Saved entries
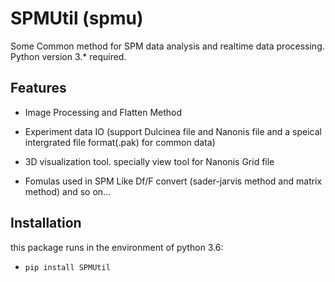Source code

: SPMUtil (spmu)
===================================
Some Common method for SPM data analysis and realtime data processing.
<br>
Python version 3.* required.

Features
-------


- Image Processing and Flatten Method


- Experiment data IO
  (support Dulcinea file and Nanonis file and a speical intergrated file format(.pak) for common data)


- 3D visualization tool.
specially view tool for Nanonis Grid file


- Fomulas used in SPM
Like Df/F convert (sader-jarvis method and matrix method) and so on...




Installation
-------

this package runs in the environment of python 3.6:

* `pip install SPMUtil`


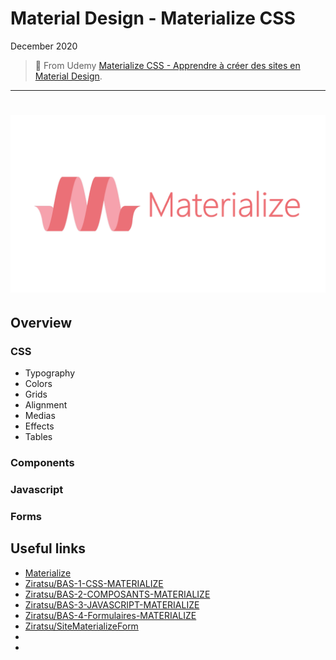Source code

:# Material Design - Materialize CSS

December 2020

> 🔨  From Udemy [Materialize CSS - Apprendre à créer des sites en Material Design](https://www.udemy.com/course/materialize-css/).

* * *

<h1 align="center">
    <img src="_readme-img/materialize-logo.png">
</h1>

## Overview

### CSS

- Typography
- Colors
- Grids
- Alignment
- Medias
- Effects
- Tables

### Components

### Javascript

### Forms

## Useful links

- [Materialize](https://materializecss.com/)
- [Ziratsu/BAS-1-CSS-MATERIALIZE](https://github.com/Ziratsu/BAS-1-CSS-MATERIALIZE)
- [Ziratsu/BAS-2-COMPOSANTS-MATERIALIZE](https://github.com/Ziratsu/BAS-2-COMPOSANTS-MATERIALIZE)
- [Ziratsu/BAS-3-JAVASCRIPT-MATERIALIZE](https://github.com/Ziratsu/BAS-3-JAVASCRIPT-MATERIALIZE)
- [Ziratsu/BAS-4-Formulaires-MATERIALIZE](https://github.com/Ziratsu/BAS-4-Formulaires-MATERIALIZE)
- [Ziratsu/SiteMaterializeForm](https://github.com/Ziratsu/SiteMaterializeForm)
- []()
- []()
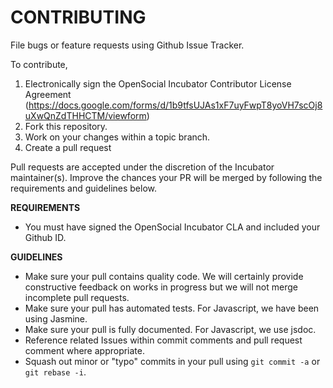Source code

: CONTRIBUTING
============

File bugs or feature requests using Github Issue Tracker.

To contribute, 

1. Electronically sign the OpenSocial Incubator Contributor License Agreement (https://docs.google.com/forms/d/1b9tfsUJAs1xF7uyFwpT8yoVH7scOj8uXwQnZdTHHCTM/viewform)
1. Fork this repository.
1. Work on your changes within a topic branch.
1. Create a pull request

Pull requests are accepted under the discretion of the Incubator maintainer(s).  Improve the chances your PR will be merged by following the requirements and guidelines below.

**REQUIREMENTS**
- You must have signed the OpenSocial Incubator CLA and included your Github ID.

**GUIDELINES**
- Make sure your pull contains quality code.  We will certainly provide constructive feedback on works in progress but we will not merge incomplete pull requests.
- Make sure your pull has automated tests.  For Javascript, we have been using Jasmine.
- Make sure your pull is fully documented.  For Javascript, we use jsdoc.
- Reference related Issues within commit comments and pull request comment where appropriate.
- Squash out minor or "typo" commits in your pull using `git commit -a` or `git rebase -i`.


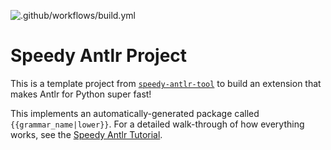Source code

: ![.github/workflows/build.yml](https://github.com/amykyta3/speedy-antlr-example/workflows/.github/workflows/build.yml/badge.svg)

# Speedy Antlr Project

This is a template project from
[`speedy-antlr-tool`](https://github.com/amykyta3/speedy-antlr-tool)
to build an extension that makes Antlr for Python super fast!

This implements an automatically-generated package called `{{grammar_name|lower}}`. For a detailed
walk-through of how everything works, see the
[Speedy Antlr Tutorial](https://speedy-antlr-tool.readthedocs.io/en/latest/example.html).
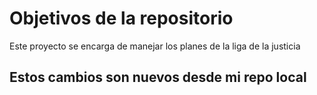 # Objetivos de la repositorio

Este proyecto se encarga de manejar los planes de la liga de la justicia

## Estos cambios son nuevos desde mi repo local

> [Task goal]
Leave the pictures aside and output each entry exactly as it stands.

> [Answer to this problem]
Source code

: SPMUtil (spmu)
===================================
Some Common method for SPM data analysis and realtime data processing.
<br>
Python version 3.* required.

Features
-------


- Image Processing and Flatten Method


- Experiment data IO
  (support Dulcinea file and Nanonis file and a speical intergrated file format(.pak) for common data)


- 3D visualization tool.
specially view tool for Nanonis Grid file


- Fomulas used in SPM
Like Df/F convert (sader-jarvis method and matrix method) and so on...




Installation
-------

this package runs in the environment of python 3.6:

* `pip install SPMUtil`


Source code

:# Material Design - Materialize CSS

December 2020

> 🔨  From Udemy [Materialize CSS - Apprendre à créer des sites en Material Design](https://www.udemy.com/course/materialize-css/).

* * *

<h1 align="center">
    <img src="_readme-img/materialize-logo.png">
</h1>

## Overview

### CSS

- Typography
- Colors
- Grids
- Alignment
- Medias
- Effects
- Tables

### Components

### Javascript

### Forms

## Useful links

- [Materialize](https://materializecss.com/)
- [Ziratsu/BAS-1-CSS-MATERIALIZE](https://github.com/Ziratsu/BAS-1-CSS-MATERIALIZE)
- [Ziratsu/BAS-2-COMPOSANTS-MATERIALIZE](https://github.com/Ziratsu/BAS-2-COMPOSANTS-MATERIALIZE)
- [Ziratsu/BAS-3-JAVASCRIPT-MATERIALIZE](https://github.com/Ziratsu/BAS-3-JAVASCRIPT-MATERIALIZE)
- [Ziratsu/BAS-4-Formulaires-MATERIALIZE](https://github.com/Ziratsu/BAS-4-Formulaires-MATERIALIZE)
- [Ziratsu/SiteMaterializeForm](https://github.com/Ziratsu/SiteMaterializeForm)
- []()
- []()
Source code

: CONTRIBUTING
============

File bugs or feature requests using Github Issue Tracker.

To contribute, 

1. Electronically sign the OpenSocial Incubator Contributor License Agreement (https://docs.google.com/forms/d/1b9tfsUJAs1xF7uyFwpT8yoVH7scOj8uXwQnZdTHHCTM/viewform)
1. Fork this repository.
1. Work on your changes within a topic branch.
1. Create a pull request

Pull requests are accepted under the discretion of the Incubator maintainer(s).  Improve the chances your PR will be merged by following the requirements and guidelines below.

**REQUIREMENTS**
- You must have signed the OpenSocial Incubator CLA and included your Github ID.

**GUIDELINES**
- Make sure your pull contains quality code.  We will certainly provide constructive feedback on works in progress but we will not merge incomplete pull requests.
- Make sure your pull has automated tests.  For Javascript, we have been using Jasmine.
- Make sure your pull is fully documented.  For Javascript, we use jsdoc.
- Reference related Issues within commit comments and pull request comment where appropriate.
- Squash out minor or "typo" commits in your pull using `git commit -a` or `git rebase -i`.


Source code

: ![.github/workflows/build.yml](https://github.com/amykyta3/speedy-antlr-example/workflows/.github/workflows/build.yml/badge.svg)

# Speedy Antlr Project

This is a template project from
[`speedy-antlr-tool`](https://github.com/amykyta3/speedy-antlr-tool)
to build an extension that makes Antlr for Python super fast!

This implements an automatically-generated package called `{{grammar_name|lower}}`. For a detailed
walk-through of how everything works, see the
[Speedy Antlr Tutorial](https://speedy-antlr-tool.readthedocs.io/en/latest/example.html).
 # Objetivos de la repositorio

Este proyecto se encarga de manejar los planes de la liga de la justicia

## Estos cambios son nuevos desde mi repo local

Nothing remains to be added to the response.